Das Ende bzw. die Auflösung empfand ich allerdings gar nicht mehr als gut. Es hatte viele Punkte, die mir nicht gefallen haben. Allen voran steht wohl die Auflösung an sich. Nachdem der Kampf gegen den Segen sich zu einem Selbstläufer entwickelt hat, machen sich Cazia und Treygar auf zum Finale. Ich habe zu keinem Zeitpunkt geahnt, dass sie dorthin gehen müssen, bis sie es taten. Zum einen weil sie nicht Bestandteil jeglicher Überlegungen oder Dialoge der Figuren war und zum anderen hatte sich das für mich auch nicht als logisch, zwingend oder überhaupt zu erahnen gezeigt. Dann wurde es auch noch viel zu philosophisch. Ich möchte unterhalten werden und mir keine tiefgehenden Gedanken über eine fiktive Religion machen müssen. Zu guter letzt war die Örtlichkeit des Finales so oberflächlich beschrieben, dass ich mir praktisch nichts vorstellen konnte. Die gesamte Action ist an mir vorbeigegangen und ich war einfach nur froh, dass es zu Ende war. Es gab zwar eine Art Epilog, doch nichts was einen Ausblick darüber geben würde, wie es denn nun in Peradain weitergeht. Bisher hatte ich nie das Gefühl, dass ein professionelles Lektorat gefehlt hat, doch hier schon. Der ganze Abschluss des Buches hätte meiner Meinung nach komplett überarbeitet gehört. Es ist kein würdiger Abschluss für diese eigentlich tolle Trilogie und auch diesen eigentlich guten letzten Band.

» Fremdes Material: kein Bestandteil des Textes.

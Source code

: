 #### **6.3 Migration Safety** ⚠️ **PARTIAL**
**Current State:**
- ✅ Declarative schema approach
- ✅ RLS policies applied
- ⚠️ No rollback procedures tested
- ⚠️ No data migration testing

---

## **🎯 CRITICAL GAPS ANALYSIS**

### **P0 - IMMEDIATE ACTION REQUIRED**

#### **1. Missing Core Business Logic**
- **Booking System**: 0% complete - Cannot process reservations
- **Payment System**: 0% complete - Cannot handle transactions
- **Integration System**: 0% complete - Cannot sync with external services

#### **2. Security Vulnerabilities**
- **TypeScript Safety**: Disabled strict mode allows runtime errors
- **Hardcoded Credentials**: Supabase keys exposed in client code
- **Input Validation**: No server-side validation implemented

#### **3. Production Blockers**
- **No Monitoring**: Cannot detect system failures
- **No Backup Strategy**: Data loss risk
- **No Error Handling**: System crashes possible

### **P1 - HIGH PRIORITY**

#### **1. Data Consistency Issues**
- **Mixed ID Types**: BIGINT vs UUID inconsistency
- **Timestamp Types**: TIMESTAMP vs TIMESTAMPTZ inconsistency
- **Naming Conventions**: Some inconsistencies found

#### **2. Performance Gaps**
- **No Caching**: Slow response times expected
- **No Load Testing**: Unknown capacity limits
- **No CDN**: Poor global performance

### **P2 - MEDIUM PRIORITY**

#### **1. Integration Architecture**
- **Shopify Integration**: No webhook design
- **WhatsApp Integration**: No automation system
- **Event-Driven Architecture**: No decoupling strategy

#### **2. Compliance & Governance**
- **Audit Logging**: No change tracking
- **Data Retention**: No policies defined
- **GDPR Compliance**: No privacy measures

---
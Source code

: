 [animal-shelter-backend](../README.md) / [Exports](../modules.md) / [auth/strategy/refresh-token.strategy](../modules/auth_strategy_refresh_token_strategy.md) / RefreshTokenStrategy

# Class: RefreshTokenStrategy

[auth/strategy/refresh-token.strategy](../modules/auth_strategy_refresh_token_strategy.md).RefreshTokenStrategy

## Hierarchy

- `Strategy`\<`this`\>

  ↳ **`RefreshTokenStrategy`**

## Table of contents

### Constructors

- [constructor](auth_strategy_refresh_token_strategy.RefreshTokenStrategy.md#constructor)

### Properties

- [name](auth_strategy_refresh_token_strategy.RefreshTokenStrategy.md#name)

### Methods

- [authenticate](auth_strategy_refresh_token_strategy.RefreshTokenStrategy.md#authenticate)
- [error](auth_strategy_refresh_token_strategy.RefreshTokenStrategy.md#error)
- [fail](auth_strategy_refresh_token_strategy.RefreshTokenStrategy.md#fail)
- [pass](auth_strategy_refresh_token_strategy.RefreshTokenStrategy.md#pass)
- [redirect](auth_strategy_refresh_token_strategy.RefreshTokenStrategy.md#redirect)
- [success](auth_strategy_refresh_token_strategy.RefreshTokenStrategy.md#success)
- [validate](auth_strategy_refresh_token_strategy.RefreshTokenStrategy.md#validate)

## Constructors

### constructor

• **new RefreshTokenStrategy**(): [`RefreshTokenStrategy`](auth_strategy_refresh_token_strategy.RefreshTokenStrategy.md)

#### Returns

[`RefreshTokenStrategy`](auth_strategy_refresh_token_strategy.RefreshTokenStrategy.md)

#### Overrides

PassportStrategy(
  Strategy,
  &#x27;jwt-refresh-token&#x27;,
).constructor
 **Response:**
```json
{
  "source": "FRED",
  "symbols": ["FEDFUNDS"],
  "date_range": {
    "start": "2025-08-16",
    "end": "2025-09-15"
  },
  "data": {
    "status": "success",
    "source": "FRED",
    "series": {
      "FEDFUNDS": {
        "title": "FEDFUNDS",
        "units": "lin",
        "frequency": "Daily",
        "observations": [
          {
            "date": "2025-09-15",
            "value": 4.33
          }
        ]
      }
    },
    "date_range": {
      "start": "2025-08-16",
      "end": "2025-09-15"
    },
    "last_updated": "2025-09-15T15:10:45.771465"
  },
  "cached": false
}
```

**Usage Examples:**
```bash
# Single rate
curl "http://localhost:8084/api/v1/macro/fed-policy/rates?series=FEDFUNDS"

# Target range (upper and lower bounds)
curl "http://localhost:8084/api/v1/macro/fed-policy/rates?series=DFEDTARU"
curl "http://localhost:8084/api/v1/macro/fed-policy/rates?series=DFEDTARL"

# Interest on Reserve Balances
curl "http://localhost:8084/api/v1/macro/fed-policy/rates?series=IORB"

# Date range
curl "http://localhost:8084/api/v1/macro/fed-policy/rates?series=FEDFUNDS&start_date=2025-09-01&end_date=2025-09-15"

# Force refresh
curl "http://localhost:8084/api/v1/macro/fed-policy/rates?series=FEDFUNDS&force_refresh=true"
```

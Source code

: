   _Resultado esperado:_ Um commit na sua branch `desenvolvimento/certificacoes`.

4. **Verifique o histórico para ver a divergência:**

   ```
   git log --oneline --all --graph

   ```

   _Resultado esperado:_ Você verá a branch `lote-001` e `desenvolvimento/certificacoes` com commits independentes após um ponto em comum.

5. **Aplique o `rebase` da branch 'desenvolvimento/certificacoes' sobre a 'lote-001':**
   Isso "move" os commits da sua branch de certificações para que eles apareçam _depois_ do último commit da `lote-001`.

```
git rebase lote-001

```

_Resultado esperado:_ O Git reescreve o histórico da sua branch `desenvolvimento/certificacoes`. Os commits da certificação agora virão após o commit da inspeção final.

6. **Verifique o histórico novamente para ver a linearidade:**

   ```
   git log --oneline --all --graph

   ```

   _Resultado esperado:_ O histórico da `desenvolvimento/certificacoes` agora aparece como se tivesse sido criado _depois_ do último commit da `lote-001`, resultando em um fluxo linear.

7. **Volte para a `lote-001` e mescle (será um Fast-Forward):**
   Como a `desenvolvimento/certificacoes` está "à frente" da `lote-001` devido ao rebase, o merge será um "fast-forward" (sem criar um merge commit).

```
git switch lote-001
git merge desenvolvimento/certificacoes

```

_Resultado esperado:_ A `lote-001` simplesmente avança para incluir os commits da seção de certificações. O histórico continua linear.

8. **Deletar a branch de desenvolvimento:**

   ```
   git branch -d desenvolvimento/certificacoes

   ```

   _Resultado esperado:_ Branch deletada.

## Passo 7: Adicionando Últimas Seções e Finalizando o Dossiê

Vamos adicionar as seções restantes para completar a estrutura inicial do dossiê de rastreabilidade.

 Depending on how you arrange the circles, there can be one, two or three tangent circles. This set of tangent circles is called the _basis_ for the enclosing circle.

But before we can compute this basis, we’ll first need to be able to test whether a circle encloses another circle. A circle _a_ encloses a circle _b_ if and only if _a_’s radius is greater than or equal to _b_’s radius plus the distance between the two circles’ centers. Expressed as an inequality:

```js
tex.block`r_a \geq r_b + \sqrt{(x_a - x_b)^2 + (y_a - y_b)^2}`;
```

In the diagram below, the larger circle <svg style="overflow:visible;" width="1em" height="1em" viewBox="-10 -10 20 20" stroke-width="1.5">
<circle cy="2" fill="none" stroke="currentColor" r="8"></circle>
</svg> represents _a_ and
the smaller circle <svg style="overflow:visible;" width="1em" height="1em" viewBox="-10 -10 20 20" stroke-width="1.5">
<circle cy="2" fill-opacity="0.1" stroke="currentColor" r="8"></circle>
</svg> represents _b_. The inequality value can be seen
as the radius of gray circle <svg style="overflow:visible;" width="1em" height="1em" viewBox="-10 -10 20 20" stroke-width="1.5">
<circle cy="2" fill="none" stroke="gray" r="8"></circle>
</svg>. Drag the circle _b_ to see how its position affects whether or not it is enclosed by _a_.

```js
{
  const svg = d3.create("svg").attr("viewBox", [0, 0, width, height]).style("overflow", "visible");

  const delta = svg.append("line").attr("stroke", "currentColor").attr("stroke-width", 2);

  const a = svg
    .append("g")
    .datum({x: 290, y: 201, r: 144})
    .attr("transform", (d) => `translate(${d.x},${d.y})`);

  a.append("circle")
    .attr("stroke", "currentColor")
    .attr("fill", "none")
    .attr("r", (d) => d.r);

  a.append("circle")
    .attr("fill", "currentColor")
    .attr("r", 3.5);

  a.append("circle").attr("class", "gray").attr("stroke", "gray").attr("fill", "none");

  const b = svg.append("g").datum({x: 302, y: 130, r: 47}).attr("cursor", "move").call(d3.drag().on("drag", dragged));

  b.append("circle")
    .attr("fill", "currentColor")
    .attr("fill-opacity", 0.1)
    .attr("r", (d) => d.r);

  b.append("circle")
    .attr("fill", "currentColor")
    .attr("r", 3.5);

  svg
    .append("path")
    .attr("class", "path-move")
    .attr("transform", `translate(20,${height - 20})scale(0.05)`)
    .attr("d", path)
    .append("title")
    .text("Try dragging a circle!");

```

Am schlimmsten finde ich den Punkt, dass ich nicht weiß, wie es in Peradain weitergeht im Zusammenspiel mit dem Klappentext. Nachdem ich diesen gelesen hatte, dachte ich Lar würde wieder eine Rolle zugeteilt bekommen und das letztlich auch das passiert, was im Klappentext steht. Doch das tut es natürlich nicht! Lar spielt keine Rolle in diesem Buch, außer dass er erwähnt wird. Der Klappentext ist also kompletter Mist und weckt nur völlig falsche Erwartungen an das Buch.

Fazit: Die Quelle der Schatten ist im Grunde genommen ein gutes Buch, doch das Finale ist der größte Mist. Meiner Meinung nach ist es völlig an den Haaren herbeigezogen und die schriftstellerische Ausführung lässt zudem auch stark zu wünschen übrig. Das ist sehr schade, denn einen solchen Abschluss hat diese gute Trilogie nicht verdient.